● **WORK TASK**:
Find how many lines of the following entries contain "through". Reply with the number alone.
#### DATA EXCERPTS
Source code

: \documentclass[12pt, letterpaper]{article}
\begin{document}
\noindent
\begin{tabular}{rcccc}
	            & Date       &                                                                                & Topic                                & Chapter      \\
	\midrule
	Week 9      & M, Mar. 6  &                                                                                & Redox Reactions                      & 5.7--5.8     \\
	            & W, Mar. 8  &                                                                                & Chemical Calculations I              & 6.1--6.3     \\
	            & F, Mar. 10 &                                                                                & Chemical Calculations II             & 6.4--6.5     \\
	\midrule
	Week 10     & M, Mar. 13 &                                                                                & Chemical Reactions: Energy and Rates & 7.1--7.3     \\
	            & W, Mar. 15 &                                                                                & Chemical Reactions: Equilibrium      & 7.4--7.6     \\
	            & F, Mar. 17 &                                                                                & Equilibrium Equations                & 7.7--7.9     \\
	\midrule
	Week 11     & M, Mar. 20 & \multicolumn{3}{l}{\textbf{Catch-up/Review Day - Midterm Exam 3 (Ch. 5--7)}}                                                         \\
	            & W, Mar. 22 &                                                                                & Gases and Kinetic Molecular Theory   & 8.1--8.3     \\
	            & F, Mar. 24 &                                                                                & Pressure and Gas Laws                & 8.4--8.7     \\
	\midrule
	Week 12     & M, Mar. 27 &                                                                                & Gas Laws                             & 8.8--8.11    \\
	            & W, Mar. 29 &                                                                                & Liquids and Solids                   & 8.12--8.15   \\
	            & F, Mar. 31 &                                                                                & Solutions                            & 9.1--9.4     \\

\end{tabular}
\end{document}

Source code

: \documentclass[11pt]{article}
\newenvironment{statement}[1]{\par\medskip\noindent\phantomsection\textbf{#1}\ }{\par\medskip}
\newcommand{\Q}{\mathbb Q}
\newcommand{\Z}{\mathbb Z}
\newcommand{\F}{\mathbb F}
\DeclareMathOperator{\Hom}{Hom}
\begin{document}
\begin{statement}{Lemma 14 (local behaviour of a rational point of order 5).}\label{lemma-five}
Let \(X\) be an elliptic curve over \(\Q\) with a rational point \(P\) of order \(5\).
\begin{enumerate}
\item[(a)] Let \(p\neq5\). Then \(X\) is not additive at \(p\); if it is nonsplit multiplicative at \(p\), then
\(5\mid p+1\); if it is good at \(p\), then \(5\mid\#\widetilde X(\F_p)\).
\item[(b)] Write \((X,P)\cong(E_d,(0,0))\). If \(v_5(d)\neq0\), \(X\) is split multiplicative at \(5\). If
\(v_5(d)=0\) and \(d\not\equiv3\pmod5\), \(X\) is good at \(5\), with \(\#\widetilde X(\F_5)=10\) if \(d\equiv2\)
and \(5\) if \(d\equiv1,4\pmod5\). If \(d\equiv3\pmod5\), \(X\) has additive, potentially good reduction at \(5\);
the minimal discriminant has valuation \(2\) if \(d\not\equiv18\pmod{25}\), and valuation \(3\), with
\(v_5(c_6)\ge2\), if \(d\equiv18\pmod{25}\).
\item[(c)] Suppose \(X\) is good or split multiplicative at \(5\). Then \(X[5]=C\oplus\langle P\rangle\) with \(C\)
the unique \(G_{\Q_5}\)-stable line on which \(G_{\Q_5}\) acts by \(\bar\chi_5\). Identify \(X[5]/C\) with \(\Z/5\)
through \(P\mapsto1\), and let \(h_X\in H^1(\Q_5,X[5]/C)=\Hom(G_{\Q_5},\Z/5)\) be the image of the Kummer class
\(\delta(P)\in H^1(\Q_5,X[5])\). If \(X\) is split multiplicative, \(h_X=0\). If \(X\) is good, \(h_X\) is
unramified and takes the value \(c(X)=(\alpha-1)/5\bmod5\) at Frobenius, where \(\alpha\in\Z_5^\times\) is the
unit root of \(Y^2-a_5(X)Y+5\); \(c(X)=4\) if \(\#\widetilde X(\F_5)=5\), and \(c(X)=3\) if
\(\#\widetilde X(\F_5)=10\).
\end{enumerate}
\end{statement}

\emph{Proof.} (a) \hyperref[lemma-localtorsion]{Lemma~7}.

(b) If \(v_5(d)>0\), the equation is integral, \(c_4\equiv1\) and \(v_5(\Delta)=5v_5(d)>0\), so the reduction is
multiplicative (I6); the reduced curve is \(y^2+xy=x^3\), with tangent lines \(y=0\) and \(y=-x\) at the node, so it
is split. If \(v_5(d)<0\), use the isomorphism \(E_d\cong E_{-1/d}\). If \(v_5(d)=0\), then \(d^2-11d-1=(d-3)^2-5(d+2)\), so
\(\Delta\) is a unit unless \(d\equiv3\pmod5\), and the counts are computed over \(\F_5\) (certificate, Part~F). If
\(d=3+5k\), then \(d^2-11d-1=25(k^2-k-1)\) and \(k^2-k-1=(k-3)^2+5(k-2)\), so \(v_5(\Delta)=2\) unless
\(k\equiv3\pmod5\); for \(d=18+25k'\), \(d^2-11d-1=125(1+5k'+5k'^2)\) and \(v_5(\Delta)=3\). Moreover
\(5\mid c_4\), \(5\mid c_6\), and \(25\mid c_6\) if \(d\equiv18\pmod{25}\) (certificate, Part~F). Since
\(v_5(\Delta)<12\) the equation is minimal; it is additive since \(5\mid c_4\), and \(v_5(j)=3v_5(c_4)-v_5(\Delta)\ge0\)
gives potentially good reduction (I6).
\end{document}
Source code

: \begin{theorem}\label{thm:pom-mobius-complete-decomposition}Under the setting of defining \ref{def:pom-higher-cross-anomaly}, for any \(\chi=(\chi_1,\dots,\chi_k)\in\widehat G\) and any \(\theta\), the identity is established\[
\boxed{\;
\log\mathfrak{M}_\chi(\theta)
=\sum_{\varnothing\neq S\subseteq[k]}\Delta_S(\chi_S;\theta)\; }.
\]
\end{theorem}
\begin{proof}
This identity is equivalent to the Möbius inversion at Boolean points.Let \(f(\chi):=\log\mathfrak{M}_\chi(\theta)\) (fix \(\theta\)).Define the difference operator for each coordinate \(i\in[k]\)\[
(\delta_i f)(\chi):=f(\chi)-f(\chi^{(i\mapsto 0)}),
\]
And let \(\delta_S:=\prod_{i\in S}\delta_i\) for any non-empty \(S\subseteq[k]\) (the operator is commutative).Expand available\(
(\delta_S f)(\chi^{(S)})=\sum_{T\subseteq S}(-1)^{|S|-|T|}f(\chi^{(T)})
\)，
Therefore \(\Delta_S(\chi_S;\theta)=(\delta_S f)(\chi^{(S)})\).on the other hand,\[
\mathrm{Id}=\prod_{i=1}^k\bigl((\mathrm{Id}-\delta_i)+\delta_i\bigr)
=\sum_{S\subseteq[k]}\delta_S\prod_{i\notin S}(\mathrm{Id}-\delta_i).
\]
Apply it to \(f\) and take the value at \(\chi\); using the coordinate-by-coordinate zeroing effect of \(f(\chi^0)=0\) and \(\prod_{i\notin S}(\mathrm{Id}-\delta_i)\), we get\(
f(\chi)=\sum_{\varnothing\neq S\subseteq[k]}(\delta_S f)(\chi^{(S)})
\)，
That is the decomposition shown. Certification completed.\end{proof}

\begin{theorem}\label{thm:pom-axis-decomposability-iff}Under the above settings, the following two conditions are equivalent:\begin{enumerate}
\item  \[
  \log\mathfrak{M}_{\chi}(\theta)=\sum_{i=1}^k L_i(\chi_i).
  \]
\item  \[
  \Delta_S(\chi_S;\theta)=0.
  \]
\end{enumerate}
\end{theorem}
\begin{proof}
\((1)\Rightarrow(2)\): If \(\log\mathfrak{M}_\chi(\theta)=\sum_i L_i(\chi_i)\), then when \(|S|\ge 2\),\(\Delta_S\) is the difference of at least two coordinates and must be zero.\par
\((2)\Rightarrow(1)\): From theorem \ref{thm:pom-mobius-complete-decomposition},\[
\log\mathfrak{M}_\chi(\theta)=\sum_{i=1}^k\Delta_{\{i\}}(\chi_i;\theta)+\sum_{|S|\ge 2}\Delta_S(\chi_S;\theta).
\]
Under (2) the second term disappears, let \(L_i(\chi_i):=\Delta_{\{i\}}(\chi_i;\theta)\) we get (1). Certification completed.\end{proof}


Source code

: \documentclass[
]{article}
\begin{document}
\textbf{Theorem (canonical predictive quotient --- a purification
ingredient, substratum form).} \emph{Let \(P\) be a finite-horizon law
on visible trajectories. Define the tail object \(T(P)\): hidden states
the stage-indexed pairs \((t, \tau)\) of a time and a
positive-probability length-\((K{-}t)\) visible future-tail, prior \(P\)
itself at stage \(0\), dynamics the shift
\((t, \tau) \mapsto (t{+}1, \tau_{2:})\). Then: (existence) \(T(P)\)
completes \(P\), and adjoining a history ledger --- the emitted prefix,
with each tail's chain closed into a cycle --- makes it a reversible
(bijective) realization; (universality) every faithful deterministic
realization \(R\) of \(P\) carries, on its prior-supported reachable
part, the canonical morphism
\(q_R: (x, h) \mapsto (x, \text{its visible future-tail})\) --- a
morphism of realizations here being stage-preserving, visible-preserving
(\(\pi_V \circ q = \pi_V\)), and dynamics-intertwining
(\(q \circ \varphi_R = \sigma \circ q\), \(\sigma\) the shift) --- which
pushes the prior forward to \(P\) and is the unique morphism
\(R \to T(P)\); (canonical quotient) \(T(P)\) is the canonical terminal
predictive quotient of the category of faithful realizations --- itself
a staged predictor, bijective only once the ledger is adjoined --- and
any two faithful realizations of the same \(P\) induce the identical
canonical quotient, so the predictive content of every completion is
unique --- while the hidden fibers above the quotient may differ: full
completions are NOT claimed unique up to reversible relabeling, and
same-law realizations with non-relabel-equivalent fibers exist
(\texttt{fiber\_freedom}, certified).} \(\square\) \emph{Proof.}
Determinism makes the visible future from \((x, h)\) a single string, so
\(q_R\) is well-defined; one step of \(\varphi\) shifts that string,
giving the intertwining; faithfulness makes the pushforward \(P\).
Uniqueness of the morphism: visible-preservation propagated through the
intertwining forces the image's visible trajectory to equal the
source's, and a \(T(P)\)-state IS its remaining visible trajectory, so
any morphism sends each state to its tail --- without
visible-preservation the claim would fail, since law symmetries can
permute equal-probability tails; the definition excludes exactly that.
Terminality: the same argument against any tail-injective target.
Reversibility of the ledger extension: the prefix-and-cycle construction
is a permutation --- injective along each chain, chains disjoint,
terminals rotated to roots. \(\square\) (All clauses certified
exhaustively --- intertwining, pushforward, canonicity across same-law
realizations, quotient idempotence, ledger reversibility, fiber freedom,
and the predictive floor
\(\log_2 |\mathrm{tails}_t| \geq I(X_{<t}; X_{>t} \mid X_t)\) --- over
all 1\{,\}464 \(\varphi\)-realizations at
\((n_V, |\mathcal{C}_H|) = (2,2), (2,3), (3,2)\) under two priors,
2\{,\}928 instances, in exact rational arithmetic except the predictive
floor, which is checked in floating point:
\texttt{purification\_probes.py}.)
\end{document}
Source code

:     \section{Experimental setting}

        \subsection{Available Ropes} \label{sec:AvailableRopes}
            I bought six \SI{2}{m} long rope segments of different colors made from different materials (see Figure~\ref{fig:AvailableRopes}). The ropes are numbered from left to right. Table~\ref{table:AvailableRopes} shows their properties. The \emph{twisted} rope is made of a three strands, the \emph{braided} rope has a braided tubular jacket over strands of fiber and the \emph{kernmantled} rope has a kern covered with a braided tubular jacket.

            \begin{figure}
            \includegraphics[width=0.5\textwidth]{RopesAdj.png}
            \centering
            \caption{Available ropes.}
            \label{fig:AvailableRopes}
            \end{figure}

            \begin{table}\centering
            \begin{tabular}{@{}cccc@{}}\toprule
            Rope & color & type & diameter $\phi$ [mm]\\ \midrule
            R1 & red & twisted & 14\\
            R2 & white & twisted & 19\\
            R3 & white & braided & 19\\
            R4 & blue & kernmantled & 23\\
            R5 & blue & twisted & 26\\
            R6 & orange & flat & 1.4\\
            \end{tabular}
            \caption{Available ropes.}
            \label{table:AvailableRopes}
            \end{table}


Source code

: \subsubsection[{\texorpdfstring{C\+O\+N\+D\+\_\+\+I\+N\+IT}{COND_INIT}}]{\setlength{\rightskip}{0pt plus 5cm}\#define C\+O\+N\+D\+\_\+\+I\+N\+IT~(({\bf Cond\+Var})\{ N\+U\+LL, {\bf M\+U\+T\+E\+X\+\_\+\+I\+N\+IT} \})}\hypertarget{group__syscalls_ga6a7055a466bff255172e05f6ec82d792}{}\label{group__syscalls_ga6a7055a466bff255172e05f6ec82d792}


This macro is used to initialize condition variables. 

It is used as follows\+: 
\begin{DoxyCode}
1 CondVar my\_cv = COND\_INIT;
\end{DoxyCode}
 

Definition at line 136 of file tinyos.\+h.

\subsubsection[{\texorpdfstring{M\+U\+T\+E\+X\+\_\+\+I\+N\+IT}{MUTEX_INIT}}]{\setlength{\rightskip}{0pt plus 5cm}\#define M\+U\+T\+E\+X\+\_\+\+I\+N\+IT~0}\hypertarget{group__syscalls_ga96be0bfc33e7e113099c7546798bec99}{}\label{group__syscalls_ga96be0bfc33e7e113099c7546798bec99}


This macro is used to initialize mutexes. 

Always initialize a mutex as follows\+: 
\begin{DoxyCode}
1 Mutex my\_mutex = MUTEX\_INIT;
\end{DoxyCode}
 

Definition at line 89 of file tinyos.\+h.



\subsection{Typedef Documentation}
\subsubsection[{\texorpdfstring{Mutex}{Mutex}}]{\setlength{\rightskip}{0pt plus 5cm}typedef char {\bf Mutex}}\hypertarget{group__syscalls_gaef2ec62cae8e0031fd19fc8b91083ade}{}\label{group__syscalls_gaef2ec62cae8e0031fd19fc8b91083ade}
########
● **TASK RESULT**:
2